PEPFAR calls for Western experts to work as equal partners with African leaders on AIDS prevention. But as co-chair of Uganda’s National AIDS-Prevention Committee, I have seen this process sabotaged. Repeatedly, our 25-member prevention committee put faithfulness and abstinence into the National Strategic Plan that guides how PEPFAR money for our country will be spent. Repeatedly, foreign advisers erased our recommendations. When the document draft was published, fidelity and abstinence were missing.
And somehow, a suspicious statistic attacking marriage appeared. The plan states that the HIV infection rate among married couples is 42 percent, twice as high as the rate among prostitutes. Our requests for the source of this statistic were repeatedly ignored. In fact, the 2004-05 Ugandan HIV/AIDS Sero-Behavioral Survey found that HIV prevalence among married couples is only 6.3 percent, far lower than infection rates among widowed (31.4 percent) or divorced (13.9 percent) Ugandans.
When Washington insiders were alerted to these scandals, the words “abstain” and “be faithful” were quietly reinserted into the plan – on paper. But that doesn’t guarantee these methods will be implemented or promoted. Meanwhile, the dubious marriage statistic remains.
As fidelity and abstinence have been subverted, Uganda’s HIV rates have begun to tick back up.
Western media have been told this renewed surge of HIV infection is because there are “not enough condoms in Uganda,” even though we have many more condoms now than we did in the early 1990s, when our HIV rates began to decline. Condom promotions have failed in Africa, mostly because fewer than 5 percent of people use condoms consistently with regular partners. Indeed, the loudest HIV-prevention message in Africa is “universal access” to condoms, testing, anti-retroviral treatment, and assorted other drugs and devices. All these commodities must be transported, stored, distributed, advertised and resupplied endlessly.
Meanwhile, effective HIV prevention methods, such as urging Africans to stick to one partner, don’t qualify for lucrative universal-access status.

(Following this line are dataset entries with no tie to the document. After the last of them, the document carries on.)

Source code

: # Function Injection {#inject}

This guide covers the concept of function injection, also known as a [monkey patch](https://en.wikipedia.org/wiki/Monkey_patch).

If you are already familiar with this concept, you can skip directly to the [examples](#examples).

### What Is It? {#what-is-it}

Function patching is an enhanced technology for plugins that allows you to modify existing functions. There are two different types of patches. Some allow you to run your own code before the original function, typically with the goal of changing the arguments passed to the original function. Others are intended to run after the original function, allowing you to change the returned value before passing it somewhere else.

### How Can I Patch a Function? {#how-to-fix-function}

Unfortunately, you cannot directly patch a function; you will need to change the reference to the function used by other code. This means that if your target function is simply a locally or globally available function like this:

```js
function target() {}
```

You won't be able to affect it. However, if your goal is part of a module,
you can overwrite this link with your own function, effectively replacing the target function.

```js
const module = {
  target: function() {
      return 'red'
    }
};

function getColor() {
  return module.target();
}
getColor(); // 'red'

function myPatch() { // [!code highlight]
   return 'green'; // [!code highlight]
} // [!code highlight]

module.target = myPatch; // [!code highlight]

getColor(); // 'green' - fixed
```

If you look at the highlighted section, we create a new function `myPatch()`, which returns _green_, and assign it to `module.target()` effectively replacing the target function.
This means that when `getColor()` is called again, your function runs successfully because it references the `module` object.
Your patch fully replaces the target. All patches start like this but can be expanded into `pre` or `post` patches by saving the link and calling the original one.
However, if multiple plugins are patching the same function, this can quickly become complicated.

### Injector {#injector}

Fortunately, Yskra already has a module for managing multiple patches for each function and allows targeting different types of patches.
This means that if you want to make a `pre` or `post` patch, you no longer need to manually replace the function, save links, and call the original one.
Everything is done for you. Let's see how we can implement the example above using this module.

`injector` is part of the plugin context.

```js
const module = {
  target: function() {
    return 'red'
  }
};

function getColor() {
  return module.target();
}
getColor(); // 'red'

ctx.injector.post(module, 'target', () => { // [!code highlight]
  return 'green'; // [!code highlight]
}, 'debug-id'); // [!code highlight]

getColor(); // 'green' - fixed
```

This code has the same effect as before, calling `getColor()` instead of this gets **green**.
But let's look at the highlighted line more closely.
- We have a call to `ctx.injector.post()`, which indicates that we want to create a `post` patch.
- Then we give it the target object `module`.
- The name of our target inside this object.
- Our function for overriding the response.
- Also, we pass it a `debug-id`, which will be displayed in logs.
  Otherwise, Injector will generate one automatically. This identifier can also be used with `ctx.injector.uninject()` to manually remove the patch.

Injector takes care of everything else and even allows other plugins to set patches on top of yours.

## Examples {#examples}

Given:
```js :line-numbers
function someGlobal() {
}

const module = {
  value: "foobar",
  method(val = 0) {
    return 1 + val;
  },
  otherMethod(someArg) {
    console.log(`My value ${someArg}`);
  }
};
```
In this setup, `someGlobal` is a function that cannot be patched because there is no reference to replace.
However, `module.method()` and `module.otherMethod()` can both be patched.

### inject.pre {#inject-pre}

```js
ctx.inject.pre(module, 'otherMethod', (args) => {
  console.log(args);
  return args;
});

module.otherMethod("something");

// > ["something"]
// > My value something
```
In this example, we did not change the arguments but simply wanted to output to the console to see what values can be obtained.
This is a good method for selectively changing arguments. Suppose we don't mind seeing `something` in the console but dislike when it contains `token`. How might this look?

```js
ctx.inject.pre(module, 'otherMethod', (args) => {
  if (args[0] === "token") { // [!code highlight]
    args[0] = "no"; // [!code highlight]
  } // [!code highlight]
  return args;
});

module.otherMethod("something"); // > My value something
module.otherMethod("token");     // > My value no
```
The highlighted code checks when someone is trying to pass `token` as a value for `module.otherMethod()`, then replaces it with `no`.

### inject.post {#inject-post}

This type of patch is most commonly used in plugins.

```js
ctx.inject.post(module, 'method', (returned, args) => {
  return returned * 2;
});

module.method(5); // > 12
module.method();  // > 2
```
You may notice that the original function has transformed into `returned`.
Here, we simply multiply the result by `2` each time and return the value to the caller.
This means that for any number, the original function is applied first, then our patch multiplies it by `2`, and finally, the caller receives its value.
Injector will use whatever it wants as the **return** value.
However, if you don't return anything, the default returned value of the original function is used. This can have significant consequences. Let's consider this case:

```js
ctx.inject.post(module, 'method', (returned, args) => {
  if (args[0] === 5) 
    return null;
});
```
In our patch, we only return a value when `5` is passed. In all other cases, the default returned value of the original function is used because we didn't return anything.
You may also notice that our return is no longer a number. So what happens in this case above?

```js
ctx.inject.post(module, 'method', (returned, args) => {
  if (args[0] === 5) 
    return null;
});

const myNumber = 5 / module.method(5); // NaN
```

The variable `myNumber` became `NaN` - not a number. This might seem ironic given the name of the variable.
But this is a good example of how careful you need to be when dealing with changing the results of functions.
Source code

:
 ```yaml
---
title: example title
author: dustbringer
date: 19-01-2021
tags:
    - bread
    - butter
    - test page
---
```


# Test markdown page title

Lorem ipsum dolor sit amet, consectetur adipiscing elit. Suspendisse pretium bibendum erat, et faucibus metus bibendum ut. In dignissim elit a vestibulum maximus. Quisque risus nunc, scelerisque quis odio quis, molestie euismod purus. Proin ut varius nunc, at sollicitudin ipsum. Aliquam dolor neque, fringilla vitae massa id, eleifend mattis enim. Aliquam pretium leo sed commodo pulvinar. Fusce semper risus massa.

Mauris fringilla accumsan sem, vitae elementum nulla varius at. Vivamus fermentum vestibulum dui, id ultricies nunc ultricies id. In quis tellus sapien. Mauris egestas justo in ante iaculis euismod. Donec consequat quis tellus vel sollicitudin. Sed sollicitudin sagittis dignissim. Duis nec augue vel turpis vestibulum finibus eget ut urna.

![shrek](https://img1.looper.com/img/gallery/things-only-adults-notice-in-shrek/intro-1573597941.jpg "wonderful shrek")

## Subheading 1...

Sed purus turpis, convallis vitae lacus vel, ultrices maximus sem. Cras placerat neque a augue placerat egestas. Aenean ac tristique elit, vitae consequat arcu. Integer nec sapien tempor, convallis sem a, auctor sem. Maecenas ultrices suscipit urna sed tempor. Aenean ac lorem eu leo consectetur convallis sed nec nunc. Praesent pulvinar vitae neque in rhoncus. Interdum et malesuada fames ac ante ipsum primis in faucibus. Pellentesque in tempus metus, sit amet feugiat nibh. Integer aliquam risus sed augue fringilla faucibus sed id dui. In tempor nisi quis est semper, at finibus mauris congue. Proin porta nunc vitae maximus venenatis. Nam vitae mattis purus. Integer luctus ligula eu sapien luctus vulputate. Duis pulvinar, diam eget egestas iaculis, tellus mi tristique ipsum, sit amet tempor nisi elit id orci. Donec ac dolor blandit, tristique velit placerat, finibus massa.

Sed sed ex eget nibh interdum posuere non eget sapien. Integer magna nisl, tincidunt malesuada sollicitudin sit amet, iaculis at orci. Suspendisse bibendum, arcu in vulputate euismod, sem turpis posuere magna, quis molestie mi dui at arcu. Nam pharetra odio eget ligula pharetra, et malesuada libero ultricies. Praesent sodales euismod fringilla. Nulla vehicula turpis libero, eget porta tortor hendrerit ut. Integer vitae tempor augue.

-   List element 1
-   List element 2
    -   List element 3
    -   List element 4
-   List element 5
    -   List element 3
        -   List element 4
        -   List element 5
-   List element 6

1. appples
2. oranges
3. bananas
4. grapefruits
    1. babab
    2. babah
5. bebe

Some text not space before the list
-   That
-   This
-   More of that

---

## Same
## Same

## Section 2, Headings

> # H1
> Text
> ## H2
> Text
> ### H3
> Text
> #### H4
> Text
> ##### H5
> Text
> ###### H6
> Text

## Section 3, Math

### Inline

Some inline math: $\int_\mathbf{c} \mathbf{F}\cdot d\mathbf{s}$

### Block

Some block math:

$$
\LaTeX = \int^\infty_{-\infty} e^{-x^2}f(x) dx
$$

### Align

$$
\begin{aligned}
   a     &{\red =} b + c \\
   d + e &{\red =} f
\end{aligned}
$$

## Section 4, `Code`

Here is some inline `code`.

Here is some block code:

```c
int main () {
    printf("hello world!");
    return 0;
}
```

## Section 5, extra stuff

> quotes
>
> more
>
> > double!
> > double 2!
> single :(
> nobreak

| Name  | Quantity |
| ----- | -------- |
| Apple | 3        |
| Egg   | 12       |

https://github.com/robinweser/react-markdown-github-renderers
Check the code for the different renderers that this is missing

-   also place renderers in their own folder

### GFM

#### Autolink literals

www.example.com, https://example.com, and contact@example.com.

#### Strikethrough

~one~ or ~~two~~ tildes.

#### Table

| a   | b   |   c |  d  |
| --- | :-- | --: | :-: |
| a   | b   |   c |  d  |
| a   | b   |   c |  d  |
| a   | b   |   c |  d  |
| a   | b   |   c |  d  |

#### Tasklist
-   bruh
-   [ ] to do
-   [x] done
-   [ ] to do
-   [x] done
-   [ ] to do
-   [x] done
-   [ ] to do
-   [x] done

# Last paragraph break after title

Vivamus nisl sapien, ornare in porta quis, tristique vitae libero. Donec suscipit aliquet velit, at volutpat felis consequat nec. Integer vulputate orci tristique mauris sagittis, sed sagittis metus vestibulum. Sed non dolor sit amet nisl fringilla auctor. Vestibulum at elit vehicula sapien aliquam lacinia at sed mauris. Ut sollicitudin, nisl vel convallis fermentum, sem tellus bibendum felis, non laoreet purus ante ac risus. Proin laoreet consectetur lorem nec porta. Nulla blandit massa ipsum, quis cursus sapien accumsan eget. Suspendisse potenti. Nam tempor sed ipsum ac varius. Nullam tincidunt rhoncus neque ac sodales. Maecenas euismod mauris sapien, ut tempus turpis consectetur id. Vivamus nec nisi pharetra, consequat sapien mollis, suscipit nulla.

Do not misunderstand me: Treatment is good. But for every African who gains access to HIV treatment, six become newly infected. To treat one AIDS patient with life-prolonging anti-retroviral drugs costs more than $1,000 a year. Our successful ABC campaign cost just 29 cents per person each year.
International suppliers make broad, oversimplified statements such as “You can’t change Africans’ sexual behavior.” While it’s true that you can’t change everybody, you don’t have to. If the share of men having three or more sexual partners in a year drops from 15 percent to 3 percent, as happened in Uganda between 1989 and 1995, HIV infection rates will plunge. It is that simple.
We, the poor of Africa, remain silenced in the global dialogue. Our wisdom about our own culture is ignored.
Telling men and women to keep sex sacred – to save sex for marriage and then remain faithful – is telling them to love one another deeply with their whole hearts. Most HIV infections in Africa are spread by sex outside of marriage: casual sex and infidelity. The solution is faithful love.
So hear my plea, HIV-AIDS profiteers. Let my people go. We understand that casual sex is dear to you, but staying alive is dear to us. Listen to African wisdom, and we will show you how to prevent AIDS.
The Rev. Sam L. Ruteikara is co-chair of Uganda’s National AIDS-Prevention Committee.